The next lesson would be quite a contrast – a primary school group of Year 3 and 4 kids who have grown up in a bilingual environment but until now have only been schooled in French. That means they communicate quite easily but struggle a little when it comes to reading and writing in English. I knew the Year 3 kids had been studying dinosaurs with their class teacher and Year 4 had been looking at describing people and the clothes they wear so that led me to monsters! I would introduce them to a classic drawing lesson I featured on my blog a few years ago – Mike Harrison’s Mixed-Up Monsters. Requiring no more than a few pieces of blank paper, we would create monsters, describe them, invent profiles for them and then write up a detailed description of them, all to be followed up by error correction activities based on their own work. 2 minutes gone, 3 lessons left to get ready for….

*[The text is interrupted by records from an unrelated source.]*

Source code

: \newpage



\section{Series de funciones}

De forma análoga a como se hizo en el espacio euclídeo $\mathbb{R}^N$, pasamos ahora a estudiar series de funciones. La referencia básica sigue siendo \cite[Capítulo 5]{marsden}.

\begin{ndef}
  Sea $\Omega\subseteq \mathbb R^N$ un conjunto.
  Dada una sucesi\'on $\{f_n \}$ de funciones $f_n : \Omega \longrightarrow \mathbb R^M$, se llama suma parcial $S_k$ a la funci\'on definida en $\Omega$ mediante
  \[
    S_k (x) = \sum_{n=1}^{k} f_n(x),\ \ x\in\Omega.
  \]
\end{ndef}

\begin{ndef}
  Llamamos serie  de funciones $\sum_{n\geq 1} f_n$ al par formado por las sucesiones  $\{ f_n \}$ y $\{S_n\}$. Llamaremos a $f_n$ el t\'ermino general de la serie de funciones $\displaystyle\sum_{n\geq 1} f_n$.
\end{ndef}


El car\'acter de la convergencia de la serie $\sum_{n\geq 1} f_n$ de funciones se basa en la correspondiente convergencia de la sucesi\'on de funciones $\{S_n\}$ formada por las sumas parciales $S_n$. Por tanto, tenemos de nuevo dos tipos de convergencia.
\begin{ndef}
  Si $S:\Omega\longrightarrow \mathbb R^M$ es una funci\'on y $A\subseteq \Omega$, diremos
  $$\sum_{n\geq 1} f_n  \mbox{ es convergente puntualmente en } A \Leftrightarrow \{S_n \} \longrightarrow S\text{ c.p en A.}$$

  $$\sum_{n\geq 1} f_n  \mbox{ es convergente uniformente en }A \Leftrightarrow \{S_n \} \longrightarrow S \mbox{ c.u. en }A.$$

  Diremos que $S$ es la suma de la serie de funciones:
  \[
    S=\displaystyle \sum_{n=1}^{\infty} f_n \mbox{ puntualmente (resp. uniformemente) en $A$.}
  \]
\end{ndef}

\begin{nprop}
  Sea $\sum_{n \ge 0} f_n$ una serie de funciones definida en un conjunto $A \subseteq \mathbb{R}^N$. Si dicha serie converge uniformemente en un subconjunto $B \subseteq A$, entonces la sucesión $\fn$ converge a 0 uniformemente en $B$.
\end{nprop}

Something slightly different next as a Year 6 group would come with two kids who are fully bilingual and have French first language lessons and English first language lessons (English with me obviously!) That means we work on literature, writing skills, and ‘language awareness’ rather than trying to improve their language knowledge and accuracy. As a general topic, they had been looking at globalisation, commercialisation, and had focused on famous explorers in history. So how about bringing that all together with a desert island inspired lesson? Using a favourite idea from Teaching Unplugged  as my starting point, I devised a warmer activity to ask students to describe some possessions they couldn’t live without leading into an explanation of the ‘Desert Island’ concept. They would then imagine they were being sent to a desert island to live for a year with a few survival and luxury items allowed. Diary entries narrating their time on the island would then  be written. Great, but time was running short. Onto lesson…

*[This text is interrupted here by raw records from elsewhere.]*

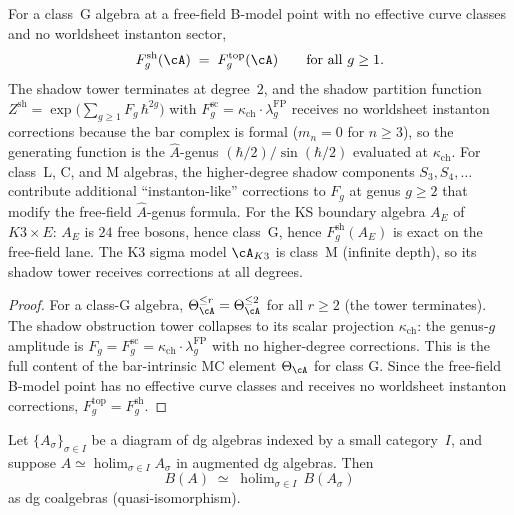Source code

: \begin{proposition}[Class G free-field point: shadow \texorpdfstring{$=$}{=} topological string]
\label{prop:class-g-no-instantons}
For a class~G algebra at a free-field B-model point with no effective
curve classes and no worldsheet instanton sector,
\begin{equation}\label{eq:class-g-exact}
F_g^{\mathrm{sh}}(\cA) \;=\; F_g^{\mathrm{top}}(\cA)
\qquad \text{for all } g \geq 1.
\end{equation}
The shadow tower terminates at degree~$2$, and the shadow partition function
$Z^{\mathrm{sh}} = \exp\!\bigl(\sum_{g \geq 1}
F_g\,\hbar^{2g}\bigr)$ with
$F_g^{\mathrm{sc}} = \kappa_{\mathrm{ch}} \cdot \lambda_g^{\mathrm{FP}}$ receives no
worldsheet instanton corrections because the bar complex is
formal \textup{(}$m_n = 0$ for $n \geq 3$\textup{)},
so the generating function is the $\hat{A}$-genus
$(\hbar/2)/\sin(\hbar/2)$ evaluated at $\kappa_{\mathrm{ch}}$. For
class~L, C, and M algebras, the higher-degree shadow
components $S_3, S_4, \ldots$ contribute additional
``instanton-like'' corrections to $F_g$ at genus $g \geq 2$
that modify the free-field $\hat{A}$-genus formula.
For the KS boundary algebra $A_E$ of $K3 \times E$:
$A_E$ is $24$ free bosons, hence class~G, hence
$F_g^{\mathrm{sh}}(A_E)$ is exact on the free-field lane. The K3 sigma model
$\cA_{K3}$ is class~M \textup{(}infinite depth\textup{)},
so its shadow tower receives corrections at all degrees.
\end{proposition}

\begin{proof}
For a class-G algebra, $\Theta_\cA^{\leq r} = \Theta_\cA^{\leq 2}$
for all $r \geq 2$ (the tower terminates). The shadow obstruction
tower collapses to its scalar projection $\kappa_{\mathrm{ch}}$: the genus-$g$
amplitude is $F_g=F_g^{\mathrm{sc}}=\kappa_{\mathrm{ch}} \cdot \lambda_g^{\mathrm{FP}}$ with no higher-degree corrections. This is the full content of the
bar-intrinsic MC element $\Theta_\cA$ for class G. Since the
free-field B-model point has no effective curve classes and receives no
worldsheet instanton corrections,
$F_g^{\mathrm{top}} = F_g^{\mathrm{sh}}$.
\end{proof}


\begin{proposition}
\label{prop:bar-hocolim}
Let $\{A_\sigma\}_{\sigma \in I}$ be a diagram of dg algebras
indexed by a small category~$I$, and suppose
$A\simeq\operatorname{holim}_{\sigma\in I}A_\sigma$ in augmented dg
algebras. Then
\begin{equation}\label{eq:bar-hocolim-k3xe}
B(A)
\;\simeq\;
\operatorname{holim}_{\sigma \in I}\, B(A_\sigma)
\end{equation}
as dg coalgebras \textup{(}quasi-isomorphism\textup{)}.
\end{proposition}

Familiar ground – an intermediate ESL level group of early teens. We had been looking at short stories with a grammar focus of narrative tenses so back to another Teaching Unplugged idea it was with a news story. I would dictate the first line of a news story with a key phrase missing. They would speculate as to what that phrase was. I would then give them a list of numbers form the text before reading it aloud and ask them to listen for what the numbers meant. Using that info, they would then do a dictogloss-style reconstruction activity with a final stage of the lesson focusing on refining and correcting their texts.

Time was ticking away so what about Lesson 5, the final one? This was another bilingual/first language group. We were nearing the end of Midsummer Night’s Dream so the first part of the lesson was straightforward to think of – guided reading/acting of a scene from the play. It would be the scene in which Lysander was released from the spell that had made him forsake his true love Hermia for a mad obsession with Helena. In the play, he seems to get off rather lightly so I decided to inform the students that off stage, Hermia was livid. Their task? To write a grovelling letter of apology trying to explain the unexplainable and ask for forgiveness.

And that was the point when my Year 10 student entered the room asking “So, what will we do today?”

Some caveats

#1 – What I thought I planned v. what I planned

Of course, what you see above is an elongated verbalisation of my thought process. What I actually had in front of me was something more like this:
Lesson 1 (Year 10) – Review hw re. checklist; write main body; error correction
Lesson 2 (Year 3/4) – Mixed-up monsters (draw, describe, create profile, write)
Lesson 3 (Year 6) – Desert Island Dıscs! Choose must-have items, write diaries
Lesson 4 (Year 8/9) – News story (dictation, number listening, dictogloss)
Lesson 5 (Year 7) – Finish Act IV, write letter of apology from Lysander
(Yes, I did just use Comic Sans. What ya gonna do ‘bout it? ;-) )

These kind of moments serve to remind me of the fallacy that is ‘think in English’ as a piece of advice to learners. We don’t really think in language. We think in ideas, images, and flashes of inspiration. We speak in English and write notes in English but the thought behind it all goes much deeper.

#2 Was that really all on Monday morning?

Yes and no. I will admit that even at the weekend, lessons are often on my mind and I had wondered a couple of times on Sunday what I would do the next day, especially as I knew it would be a busy one. And of course, I was mindful of what each class had done in the previous week and I was also aware of what they were doing in their other lessons, all of which helped inform my on the spot decisions. In my opinion, that knowledge is a huge part of ‘being prepared’.

#3 That was never 5 minutes!

And there is the fact that that 5 minutes of Monday morning ‘planning’ has nearly 15 years of language teaching experience backing it up. I have helped many students write argumentative essays, drawing imaginative pictures and building lessons around them is another favourite activity of mine, the inspiration from Teaching Unplugged has been drawn on and adapted before, leaving the letter writing idea as the only one that came to me at that very moment.

I have plans for a more detailed post on my general approach to preparing for class (as part of this must-read/must-join-in blog challenge!) but in brief, I am usually on the lookout for a catalyst, something that will get a discussion started or provide the impetus for a productive piece of work. My experience then kicks in as I adapt to the input and suggestions of the students and get them to review, revise and refine their output. The students’ own ideas together with their own mistakes and weaknesses are what make my lessons (check out this video from the TeachingEnglish Associates for a clearer idea of what I mean).

That also holds true for my first language literature and language arts classes. My EFL/ESL background serves me well as, even though they make hardly any grammatical errors, they still need feedback on content, register, and structure (and spelling and punctuation as well!).

Now, of course, I will not get complacent and think I can come up with 5-minute daily plans on a regular basis. However, as a result of experience, a willingness to adapt, an inclination (if not a full adherence) to dogme ELT, and being aware of what my students are doing in their other classes, I can quickly prepare a lesson to suit their needs. Just gimme five!